NetCDF and xarray - Geophysical Data Analysis Book

Learning Objectives¶

Describe the netcdf data format as it is used to store climate data
Describe how xarray can be used to read netCDF files
Learn how to create well-formatted datasets from numpy arrays
Lean how to save xarray datasets as netCDF files

What is netCDF Data?¶

NetCDF (network Common Data Form) is a hierarchical data format. It is what is known as a “self-describing” data structure which means that metadata, or descriptions of the data, are included in the file itself and can be parsed programmatically, meaning that they can be accessed using code dto build automated and reproducible workflows.

The NetCDF format can store data with multiple dimensions. It can also store different types of data through arrays that can contain geospatial imagery, rasters, terrain data, climate data, and text. These arrays support metadata, making the netCDF format highly flexible. NetCDF was developed and is supported by UCAR who maintains standards and software that support the use of the format.

Data in netCDF format is:¶

Self-Describing. A netCDF file includes information about the data it contains.
Portable. A netCDF file can be accessed by computers with different ways of storing integers, characters, and floating-point numbers.
Scalable. Small subsets of large datasets in various formats may be accessed efficiently through netCDF interfaces, even from remote servers.
Appendable. Data may be appended to a properly structured netCDF file without copying the dataset or redefining its structure.
Sharable. One writer and multiple readers may simultaneously access the same netCDF file.
Archivable. Access to all earlier forms of netCDF data will be supported by current and future versions of the software.
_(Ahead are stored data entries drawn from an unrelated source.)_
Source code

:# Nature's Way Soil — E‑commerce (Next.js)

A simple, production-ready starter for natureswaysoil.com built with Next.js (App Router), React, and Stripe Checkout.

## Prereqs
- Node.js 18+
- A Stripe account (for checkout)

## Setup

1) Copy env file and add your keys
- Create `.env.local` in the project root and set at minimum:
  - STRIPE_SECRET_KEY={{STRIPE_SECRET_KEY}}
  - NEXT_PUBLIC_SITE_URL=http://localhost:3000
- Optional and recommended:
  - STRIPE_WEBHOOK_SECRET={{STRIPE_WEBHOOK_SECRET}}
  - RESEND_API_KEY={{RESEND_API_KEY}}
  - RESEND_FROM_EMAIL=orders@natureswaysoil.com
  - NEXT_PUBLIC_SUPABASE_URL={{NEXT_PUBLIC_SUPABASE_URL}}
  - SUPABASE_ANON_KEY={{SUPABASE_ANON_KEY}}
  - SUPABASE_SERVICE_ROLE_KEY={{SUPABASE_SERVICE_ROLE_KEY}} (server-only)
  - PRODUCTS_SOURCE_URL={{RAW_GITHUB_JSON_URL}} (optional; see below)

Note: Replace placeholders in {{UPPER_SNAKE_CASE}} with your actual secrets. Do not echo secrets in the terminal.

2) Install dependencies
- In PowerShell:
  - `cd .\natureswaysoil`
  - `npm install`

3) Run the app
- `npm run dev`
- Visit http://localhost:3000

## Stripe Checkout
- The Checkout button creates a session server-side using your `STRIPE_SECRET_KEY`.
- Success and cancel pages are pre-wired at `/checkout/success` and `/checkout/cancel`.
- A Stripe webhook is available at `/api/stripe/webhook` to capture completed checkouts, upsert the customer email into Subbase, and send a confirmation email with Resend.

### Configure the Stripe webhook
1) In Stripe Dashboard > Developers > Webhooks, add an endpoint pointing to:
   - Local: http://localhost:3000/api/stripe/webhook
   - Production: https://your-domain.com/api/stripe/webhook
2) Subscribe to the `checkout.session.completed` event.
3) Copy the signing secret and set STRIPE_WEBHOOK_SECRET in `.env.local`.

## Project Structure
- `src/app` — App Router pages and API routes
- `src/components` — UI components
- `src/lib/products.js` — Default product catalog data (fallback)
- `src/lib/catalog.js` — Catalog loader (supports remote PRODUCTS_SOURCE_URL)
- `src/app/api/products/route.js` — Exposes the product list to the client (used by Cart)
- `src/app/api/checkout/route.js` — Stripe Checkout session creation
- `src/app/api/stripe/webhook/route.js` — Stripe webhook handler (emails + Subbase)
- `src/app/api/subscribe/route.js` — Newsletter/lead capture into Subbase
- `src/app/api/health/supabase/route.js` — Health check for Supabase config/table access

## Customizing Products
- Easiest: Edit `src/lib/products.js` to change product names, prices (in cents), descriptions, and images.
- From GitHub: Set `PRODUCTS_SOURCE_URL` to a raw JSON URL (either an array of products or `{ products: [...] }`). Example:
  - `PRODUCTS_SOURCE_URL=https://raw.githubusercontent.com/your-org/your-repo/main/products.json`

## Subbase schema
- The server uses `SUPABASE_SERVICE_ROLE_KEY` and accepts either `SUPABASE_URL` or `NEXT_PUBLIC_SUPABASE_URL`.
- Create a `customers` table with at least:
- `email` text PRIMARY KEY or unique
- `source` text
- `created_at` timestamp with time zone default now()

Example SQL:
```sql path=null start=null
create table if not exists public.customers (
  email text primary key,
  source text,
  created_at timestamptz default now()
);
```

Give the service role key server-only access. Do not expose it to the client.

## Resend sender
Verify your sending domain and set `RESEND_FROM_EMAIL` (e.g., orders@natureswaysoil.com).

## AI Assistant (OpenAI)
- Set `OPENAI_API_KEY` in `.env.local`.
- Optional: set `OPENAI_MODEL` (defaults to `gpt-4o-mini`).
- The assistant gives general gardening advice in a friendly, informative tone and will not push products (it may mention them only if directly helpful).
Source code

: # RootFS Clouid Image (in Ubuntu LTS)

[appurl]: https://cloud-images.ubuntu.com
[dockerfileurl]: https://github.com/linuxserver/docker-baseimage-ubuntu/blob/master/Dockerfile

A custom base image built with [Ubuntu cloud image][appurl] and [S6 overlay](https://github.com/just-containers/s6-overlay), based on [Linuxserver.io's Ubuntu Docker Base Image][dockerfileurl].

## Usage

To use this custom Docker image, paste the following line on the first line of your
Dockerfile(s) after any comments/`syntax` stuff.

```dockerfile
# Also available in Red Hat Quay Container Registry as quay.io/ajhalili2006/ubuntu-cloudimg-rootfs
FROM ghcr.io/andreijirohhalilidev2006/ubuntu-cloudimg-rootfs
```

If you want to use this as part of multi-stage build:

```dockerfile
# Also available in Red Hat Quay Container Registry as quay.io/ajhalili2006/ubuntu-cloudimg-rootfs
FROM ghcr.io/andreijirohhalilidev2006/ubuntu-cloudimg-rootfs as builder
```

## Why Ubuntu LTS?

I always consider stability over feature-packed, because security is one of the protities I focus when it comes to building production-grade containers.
NetCDF4 Format for Climate Data¶

The hierarchical and flexible nature of netcdf files supports storing data in many different ways. The netCDF4 data standard is used broadly by the climate science community to store climate data. Climate data are:

often delivered in a time series format (months and years of historic or future projected data).
spatial in nature, covering regions such as the United States or even the world.
driven by models which require documentation making the self describing aspect of netCDF files useful.

Xarray¶

In the previous set of lectures, we saw how Pandas provided a way to keep track of additional “metadata” surrounding tabular datasets, including “indexes” for each row and labels for each column. These features, together with Pandas’ many useful routines for all kinds of data munging and analysis, have made Pandas one of the most popular python packages in the world.

However, not all Earth science datasets easily fit into the “tabular” model (i.e. rows and columns) imposed by Pandas. In particular, we often deal with multidimensional data. By multidimensional data (also often called N-dimensional), I mean data with many independent dimensions or axes. For example, we might represent Earth’s surface temperature $T$ as a three dimensional variable

T(x, y, t)

(1)

where $x$ is longitude, $y$ is latitude, and $y$ is time.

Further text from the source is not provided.